Task requirements
Check each line of the records below for the word "next" and give the number of lines that have it, with nothing added.
>>>>>
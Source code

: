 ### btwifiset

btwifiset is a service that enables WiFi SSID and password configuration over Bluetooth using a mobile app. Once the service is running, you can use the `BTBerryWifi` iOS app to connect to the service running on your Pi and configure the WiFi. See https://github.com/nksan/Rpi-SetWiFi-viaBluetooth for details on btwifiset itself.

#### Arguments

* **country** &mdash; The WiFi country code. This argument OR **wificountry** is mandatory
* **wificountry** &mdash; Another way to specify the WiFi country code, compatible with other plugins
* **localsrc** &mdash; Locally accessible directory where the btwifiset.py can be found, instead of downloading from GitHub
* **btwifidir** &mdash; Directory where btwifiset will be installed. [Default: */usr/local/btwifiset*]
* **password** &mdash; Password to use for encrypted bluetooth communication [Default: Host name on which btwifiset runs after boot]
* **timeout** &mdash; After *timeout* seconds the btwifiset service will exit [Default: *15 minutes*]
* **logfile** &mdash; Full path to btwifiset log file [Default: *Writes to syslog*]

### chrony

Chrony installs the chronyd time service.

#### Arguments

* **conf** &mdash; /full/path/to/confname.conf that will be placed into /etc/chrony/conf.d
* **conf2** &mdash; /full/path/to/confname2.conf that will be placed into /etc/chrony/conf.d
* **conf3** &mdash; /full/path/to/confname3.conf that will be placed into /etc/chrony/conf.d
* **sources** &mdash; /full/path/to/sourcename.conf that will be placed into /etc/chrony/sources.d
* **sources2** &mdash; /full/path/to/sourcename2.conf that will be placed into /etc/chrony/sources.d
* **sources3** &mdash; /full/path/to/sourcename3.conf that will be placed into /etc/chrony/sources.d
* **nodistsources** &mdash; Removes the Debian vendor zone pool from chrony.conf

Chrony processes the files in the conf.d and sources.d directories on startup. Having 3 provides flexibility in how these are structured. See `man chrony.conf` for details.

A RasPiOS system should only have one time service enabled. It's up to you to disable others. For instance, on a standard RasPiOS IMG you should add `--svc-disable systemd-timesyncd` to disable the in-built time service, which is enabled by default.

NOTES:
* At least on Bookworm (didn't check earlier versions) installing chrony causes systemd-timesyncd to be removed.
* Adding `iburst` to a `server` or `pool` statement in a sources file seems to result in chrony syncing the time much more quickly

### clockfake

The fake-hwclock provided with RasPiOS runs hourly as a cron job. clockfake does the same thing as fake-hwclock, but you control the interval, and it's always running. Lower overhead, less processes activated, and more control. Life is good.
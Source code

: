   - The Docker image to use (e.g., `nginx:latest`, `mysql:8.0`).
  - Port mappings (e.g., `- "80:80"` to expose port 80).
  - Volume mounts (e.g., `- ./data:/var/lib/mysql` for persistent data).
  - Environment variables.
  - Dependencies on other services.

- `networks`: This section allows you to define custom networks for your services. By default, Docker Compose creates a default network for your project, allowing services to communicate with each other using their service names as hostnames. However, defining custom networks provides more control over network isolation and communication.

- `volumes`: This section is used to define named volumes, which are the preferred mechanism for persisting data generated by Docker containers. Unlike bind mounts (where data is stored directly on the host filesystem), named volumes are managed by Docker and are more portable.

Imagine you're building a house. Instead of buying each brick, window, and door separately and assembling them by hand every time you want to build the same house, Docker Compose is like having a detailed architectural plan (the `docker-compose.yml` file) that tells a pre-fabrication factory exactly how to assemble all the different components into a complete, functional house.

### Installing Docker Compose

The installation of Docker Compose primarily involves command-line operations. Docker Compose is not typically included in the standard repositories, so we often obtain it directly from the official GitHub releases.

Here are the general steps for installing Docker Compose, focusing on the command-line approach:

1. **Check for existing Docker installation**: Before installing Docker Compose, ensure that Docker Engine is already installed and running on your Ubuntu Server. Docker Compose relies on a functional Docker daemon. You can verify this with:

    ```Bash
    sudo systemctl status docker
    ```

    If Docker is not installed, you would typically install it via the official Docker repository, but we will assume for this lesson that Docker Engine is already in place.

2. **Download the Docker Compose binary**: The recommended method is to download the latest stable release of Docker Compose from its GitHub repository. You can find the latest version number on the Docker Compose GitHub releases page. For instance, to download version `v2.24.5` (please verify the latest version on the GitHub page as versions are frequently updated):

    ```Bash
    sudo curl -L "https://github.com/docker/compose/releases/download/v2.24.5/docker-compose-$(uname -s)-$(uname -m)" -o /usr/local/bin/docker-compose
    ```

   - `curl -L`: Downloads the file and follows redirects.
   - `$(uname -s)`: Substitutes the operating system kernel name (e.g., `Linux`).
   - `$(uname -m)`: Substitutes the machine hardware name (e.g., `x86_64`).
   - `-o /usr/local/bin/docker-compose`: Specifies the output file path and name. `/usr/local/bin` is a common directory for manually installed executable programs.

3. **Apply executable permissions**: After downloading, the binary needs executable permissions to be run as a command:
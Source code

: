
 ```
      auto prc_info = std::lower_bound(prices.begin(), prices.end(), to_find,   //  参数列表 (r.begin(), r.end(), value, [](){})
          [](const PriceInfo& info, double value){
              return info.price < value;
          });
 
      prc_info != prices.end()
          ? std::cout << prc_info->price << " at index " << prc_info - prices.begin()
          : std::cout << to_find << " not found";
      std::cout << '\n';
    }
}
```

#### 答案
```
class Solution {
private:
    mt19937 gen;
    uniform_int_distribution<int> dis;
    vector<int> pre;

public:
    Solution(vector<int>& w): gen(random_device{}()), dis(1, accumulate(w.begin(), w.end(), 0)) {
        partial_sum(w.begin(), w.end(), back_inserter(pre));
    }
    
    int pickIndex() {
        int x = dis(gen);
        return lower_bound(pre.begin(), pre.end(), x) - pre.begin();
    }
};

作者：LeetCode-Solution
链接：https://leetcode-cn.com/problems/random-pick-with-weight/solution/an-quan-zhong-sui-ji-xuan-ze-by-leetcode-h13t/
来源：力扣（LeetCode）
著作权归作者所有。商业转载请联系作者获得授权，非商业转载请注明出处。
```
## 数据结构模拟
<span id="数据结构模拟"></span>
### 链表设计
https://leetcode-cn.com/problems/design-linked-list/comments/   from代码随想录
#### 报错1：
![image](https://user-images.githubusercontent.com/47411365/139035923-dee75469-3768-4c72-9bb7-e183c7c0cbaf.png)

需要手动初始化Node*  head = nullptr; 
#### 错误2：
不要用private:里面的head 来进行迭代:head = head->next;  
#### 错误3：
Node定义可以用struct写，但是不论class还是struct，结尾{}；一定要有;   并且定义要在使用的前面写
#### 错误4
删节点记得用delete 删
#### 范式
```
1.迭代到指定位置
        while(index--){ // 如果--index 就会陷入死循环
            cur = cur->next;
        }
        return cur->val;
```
<<<<<
Response
2